=== Exercise prompt ===
Lines in the material below that include "protocol" need to be tallied; give the total alone.

=== Given records ===
****

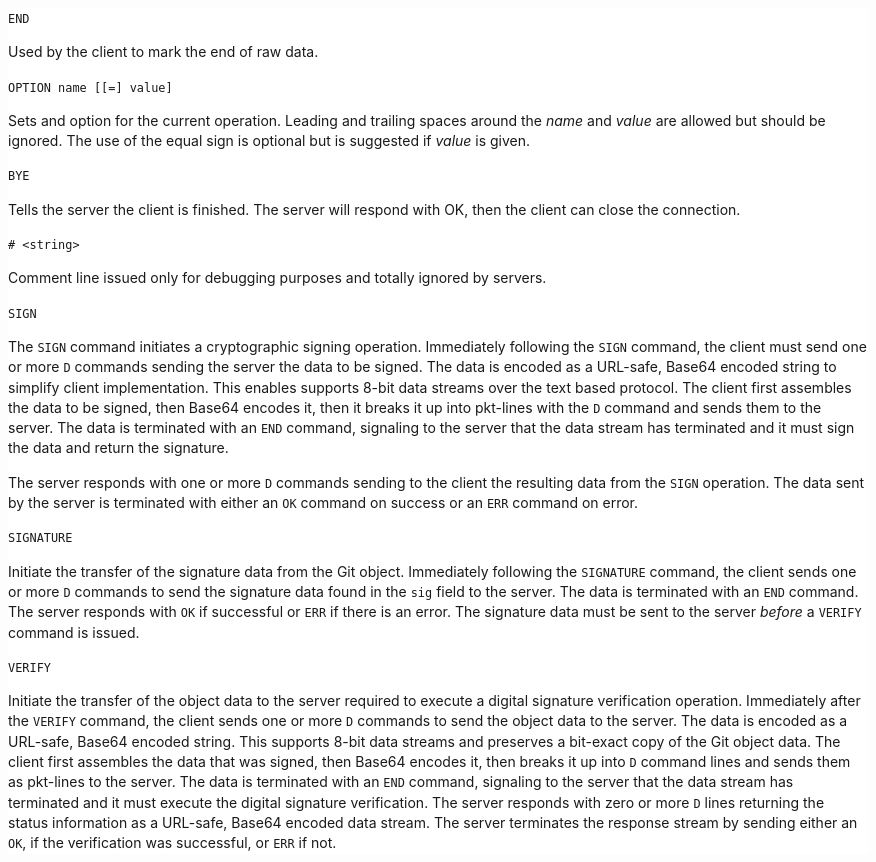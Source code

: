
 ```
END
```
Used by the client to mark the end of raw data.

```
OPTION name [[=] value]
```
Sets and option for the current operation. Leading and trailing spaces around the *name* and *value* are allowed but should be ignored. The use of the equal sign is optional but is suggested if *value* is given.

```
BYE
```
Tells the server the client is finished. The server will respond with OK, then the client can close the connection.

```
# <string>
```
Comment line issued only for debugging purposes and totally ignored by servers.

```
SIGN
```
The `SIGN` command initiates a cryptographic signing operation. Immediately following the `SIGN` command, the client must send one or more `D` commands sending the server the data to be signed. The data is encoded as a URL-safe, Base64 encoded string to simplify client implementation. This enables supports 8-bit data streams over the text based protocol. The client first assembles the data to be signed, then Base64 encodes it, then it breaks it up into pkt-lines with the `D` command and sends them to the server. The data is terminated with an `END` command, signaling to the server that the data stream has terminated and it must sign the data and return the signature.

The server responds with one or more `D` commands sending to the client the resulting data from the `SIGN` operation. The data sent by the server is terminated with either an `OK` command on success or an `ERR` command on error. 

```
SIGNATURE
```
Initiate the transfer of the signature data from the Git object. Immediately following the `SIGNATURE` command, the client sends one or more `D` commands to send the signature data found in the `sig` field to the server. The data is terminated with an `END` command. The server responds with `OK` if successful or `ERR` if there is an error. The signature data must be sent to the server *before* a `VERIFY` command is issued.

```
VERIFY
```
Initiate the transfer of the object data to the server required to execute a digital signature verification operation. Immediately after the `VERIFY` command, the client sends one or more `D` commands to send the object data to the server. The data is encoded as a URL-safe, Base64 encoded string. This supports 8-bit data streams and preserves a bit-exact copy of the Git object data. The client first assembles the data that was signed, then Base64 encodes it, then breaks it up into `D` command lines and sends them as pkt-lines to the server. The data is terminated with an `END` command, signaling to the server that the data stream has terminated and it must execute the digital signature verification. The server responds with zero or more `D` lines returning the status information as a URL-safe, Base64 encoded data stream. The server terminates the response stream by sending either an `OK`, if the verification was successful, or `ERR` if not.


[0]: https://github.com/CommunitySpecification/1.0
[1]: https://github.com/TrustFrame/git-cryptography-protocol
[2]: https://www.gnupg.org/documentation/manuals/assuan/index.html
[3]: https://github.com/git/git/blob/master/Documentation/technical/protocol-common.txt
[4]: https://github.com/decentralized-identity/keri/blob/master/kids/kid0001.md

****

=== Answer to this exercise ===
3